Dances with Wolfshirts
nytheatre.com review by Kyle Ancowitz
July 18, 2006
Dances With Wolfshirts, the latest sketch comedy offering from the three-man troupe A Week of Kindness, is a spirited, scabrous, and totally beside-the-point exploration of the post-capitalist trend cycle. Mike Still, Nate Kushner, and Dan Hopper have conceived and perform their fifth show as an amusingly unenlightening tribute to our restless consumerist whims and they handily succeed in being very funny.
Fans of sketch classics like Mr.

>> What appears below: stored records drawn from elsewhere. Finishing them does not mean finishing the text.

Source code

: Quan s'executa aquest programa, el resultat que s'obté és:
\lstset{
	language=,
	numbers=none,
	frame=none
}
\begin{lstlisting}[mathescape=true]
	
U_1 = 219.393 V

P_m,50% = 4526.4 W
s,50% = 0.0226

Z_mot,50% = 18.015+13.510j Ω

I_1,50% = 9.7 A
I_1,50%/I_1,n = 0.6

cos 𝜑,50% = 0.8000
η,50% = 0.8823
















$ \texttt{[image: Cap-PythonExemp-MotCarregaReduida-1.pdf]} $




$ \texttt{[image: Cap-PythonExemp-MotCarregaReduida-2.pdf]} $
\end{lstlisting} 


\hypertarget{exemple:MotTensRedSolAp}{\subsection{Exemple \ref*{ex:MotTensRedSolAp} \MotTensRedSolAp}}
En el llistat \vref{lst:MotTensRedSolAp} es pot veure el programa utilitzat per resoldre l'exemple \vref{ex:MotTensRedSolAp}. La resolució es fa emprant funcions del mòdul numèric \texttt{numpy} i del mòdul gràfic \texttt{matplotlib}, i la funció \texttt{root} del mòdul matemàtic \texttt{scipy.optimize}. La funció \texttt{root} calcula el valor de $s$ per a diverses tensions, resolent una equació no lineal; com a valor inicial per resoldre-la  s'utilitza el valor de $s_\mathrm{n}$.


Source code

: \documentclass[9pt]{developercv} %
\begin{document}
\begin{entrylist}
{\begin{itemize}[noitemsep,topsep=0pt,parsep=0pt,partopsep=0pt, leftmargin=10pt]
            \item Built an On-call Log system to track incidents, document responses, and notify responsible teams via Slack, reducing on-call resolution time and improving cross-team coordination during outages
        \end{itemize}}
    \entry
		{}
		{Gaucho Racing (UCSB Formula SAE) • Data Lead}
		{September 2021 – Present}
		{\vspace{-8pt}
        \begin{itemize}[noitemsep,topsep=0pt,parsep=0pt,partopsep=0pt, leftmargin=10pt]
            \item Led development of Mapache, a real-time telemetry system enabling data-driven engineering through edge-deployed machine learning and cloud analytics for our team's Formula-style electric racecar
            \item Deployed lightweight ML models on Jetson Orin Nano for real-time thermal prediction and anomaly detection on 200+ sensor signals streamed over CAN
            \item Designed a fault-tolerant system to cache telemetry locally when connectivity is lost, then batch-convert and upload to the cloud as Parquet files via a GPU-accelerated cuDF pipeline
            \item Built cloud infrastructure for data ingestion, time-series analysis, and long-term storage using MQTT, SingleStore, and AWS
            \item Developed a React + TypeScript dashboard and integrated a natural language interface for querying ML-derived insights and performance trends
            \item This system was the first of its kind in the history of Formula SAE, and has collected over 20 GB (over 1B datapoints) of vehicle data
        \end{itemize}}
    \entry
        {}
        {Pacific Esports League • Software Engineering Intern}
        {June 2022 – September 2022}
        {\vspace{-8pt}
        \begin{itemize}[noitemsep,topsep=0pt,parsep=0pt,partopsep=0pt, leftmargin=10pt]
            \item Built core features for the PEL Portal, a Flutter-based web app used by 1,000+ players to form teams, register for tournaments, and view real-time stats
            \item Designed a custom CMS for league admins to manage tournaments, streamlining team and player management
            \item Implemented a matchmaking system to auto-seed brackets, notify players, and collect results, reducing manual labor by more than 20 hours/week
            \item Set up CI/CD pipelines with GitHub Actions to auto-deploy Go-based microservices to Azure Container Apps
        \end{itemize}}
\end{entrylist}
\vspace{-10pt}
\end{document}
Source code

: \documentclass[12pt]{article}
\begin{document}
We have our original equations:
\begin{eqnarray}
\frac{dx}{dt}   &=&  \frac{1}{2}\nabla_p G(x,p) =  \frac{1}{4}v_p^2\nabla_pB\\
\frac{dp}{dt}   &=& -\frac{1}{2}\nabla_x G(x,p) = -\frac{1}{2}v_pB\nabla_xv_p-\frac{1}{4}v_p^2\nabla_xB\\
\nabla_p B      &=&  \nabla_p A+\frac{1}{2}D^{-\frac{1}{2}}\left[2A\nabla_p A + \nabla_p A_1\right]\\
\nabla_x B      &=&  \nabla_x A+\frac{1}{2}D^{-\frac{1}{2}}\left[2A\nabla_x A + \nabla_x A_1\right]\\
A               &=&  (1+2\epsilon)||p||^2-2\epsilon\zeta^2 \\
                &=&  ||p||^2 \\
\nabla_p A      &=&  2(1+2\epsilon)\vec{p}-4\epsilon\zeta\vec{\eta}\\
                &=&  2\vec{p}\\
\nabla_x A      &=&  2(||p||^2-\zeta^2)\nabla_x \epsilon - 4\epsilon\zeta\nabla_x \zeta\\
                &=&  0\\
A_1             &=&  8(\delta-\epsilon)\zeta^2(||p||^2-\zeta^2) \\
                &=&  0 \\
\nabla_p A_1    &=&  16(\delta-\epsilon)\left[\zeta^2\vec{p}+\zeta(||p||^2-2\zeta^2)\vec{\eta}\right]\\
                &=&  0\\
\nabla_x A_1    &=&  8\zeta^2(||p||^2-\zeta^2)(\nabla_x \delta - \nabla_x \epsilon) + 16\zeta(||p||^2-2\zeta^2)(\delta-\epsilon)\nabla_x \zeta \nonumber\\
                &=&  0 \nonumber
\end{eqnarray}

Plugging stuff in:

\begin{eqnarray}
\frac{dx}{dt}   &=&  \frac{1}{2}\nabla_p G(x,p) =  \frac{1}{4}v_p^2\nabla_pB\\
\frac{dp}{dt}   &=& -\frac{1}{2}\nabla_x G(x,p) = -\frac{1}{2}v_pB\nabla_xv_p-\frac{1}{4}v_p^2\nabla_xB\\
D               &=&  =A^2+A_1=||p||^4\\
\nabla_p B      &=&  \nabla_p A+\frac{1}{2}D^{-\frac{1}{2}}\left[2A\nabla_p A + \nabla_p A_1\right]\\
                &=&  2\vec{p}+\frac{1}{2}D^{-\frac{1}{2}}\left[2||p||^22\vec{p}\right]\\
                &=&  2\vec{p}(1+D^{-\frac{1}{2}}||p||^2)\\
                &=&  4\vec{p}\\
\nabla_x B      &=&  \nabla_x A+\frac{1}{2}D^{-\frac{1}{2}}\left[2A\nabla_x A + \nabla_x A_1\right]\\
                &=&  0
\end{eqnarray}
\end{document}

Show with Bob and David, The State, or even good ol' Saturday Night Live should feel right at home with A Week of Kindness's blend of antic live skits punctuated with (what they describe as) "innovative, often-demented short films." The satirical video interludes, including mock commercials, music videos, and sketches within sketches, do a lot of the grunt work in solidifying the show's theme, but whether you'll agree that they're "innovative" depends on how much TV you watch. Who cares? The videos are frequently hilarious.
Meanwhile, the blithely illogical sketches don't always have punchlines, but inevitably showcase AWOK's wide-ranging and capricious comic imaginations. The inspirations for many of the sketches are long-forgotten trends and other occult artifacts from our own pop culture. '50s pop music, cartoon bears, role-playing games, "brainstamps" (remember them?), and the kitschy t-shirts with airbrushed wolf graphics that give the show its title are funny merely because they may once have been absorbing and now clearly are not. The show's only thread of narrative is supplied by a singing redneck who relates an implausible story of a time when wolfshirts were all the rage. As you might imagine, that fictional trend ended as soon as it began, but I have to confess that I left the theatre wondering if I could bid for wolfshirts on eBay. They must have gotten those props somewhere.
Probably the funniest moment came when Weekster Nate Kushner ate a huge ball of lint stuck to a glazed donut and added unexpected texture to a sketch about Helen Keller, which was otherwise so absurdist as to be literally absurd. This is the level they're operating on. I hope it was intentional and, if not, I hope they keep it.
Apart from the insight that some trends originate in Williamsburg (which, for our out-of-town readers, is a hipster enclave in Brooklyn where AWOK has sometimes performed), there isn't much depth in their analysis of the origin and demise of fads. But seriously, no one in the audience was there for a lecture in sociology. The point is that the hour-long Dances With Wolfshirts was full of enough coarse, sexist, race-baiting, potty mouth, hoo-ha nonsense (plus songs) to make me laugh until I veered into the seating aisle.